'''

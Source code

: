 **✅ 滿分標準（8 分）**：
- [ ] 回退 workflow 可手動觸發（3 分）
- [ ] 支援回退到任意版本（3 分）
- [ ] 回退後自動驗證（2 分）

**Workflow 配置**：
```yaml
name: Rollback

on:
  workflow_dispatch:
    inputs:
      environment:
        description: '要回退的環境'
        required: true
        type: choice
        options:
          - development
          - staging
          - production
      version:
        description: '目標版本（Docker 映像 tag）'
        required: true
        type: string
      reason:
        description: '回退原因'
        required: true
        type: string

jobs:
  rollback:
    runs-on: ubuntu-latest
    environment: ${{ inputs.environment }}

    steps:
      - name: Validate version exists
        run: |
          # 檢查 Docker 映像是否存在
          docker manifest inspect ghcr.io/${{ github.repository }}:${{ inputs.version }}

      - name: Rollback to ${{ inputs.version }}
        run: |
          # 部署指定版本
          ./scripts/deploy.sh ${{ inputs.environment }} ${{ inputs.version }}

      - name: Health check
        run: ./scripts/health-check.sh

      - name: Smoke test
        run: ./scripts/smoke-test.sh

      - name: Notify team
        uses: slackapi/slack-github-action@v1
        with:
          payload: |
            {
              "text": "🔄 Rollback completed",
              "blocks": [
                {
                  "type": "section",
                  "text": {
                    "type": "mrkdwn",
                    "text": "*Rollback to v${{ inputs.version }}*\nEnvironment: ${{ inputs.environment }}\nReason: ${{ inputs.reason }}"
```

'''
'''

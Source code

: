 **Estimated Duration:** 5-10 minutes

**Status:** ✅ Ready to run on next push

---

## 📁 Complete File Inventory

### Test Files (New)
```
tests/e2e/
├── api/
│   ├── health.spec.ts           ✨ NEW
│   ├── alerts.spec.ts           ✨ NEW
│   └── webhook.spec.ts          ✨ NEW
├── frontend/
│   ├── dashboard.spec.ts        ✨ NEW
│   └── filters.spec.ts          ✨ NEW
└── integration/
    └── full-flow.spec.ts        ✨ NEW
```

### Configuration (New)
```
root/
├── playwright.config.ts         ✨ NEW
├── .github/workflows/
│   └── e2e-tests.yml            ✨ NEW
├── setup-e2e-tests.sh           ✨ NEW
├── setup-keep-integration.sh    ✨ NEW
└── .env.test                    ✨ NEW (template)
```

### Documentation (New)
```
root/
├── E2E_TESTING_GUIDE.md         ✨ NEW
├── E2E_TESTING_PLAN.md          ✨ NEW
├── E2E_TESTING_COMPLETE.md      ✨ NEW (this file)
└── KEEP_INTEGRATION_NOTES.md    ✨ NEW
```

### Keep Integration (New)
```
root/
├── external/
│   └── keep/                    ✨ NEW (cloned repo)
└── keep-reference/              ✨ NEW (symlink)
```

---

'''

● Problem description
Locate the string "text" in the listing above and copy every line where it occurs.

● Exercise answer
              "text": "🔄 Rollback completed",
                  "text": {
                    "text": "*Rollback to v${{ inputs.version }}*\nEnvironment: ${{ inputs.environment }}\nReason: ${{ inputs.reason }}"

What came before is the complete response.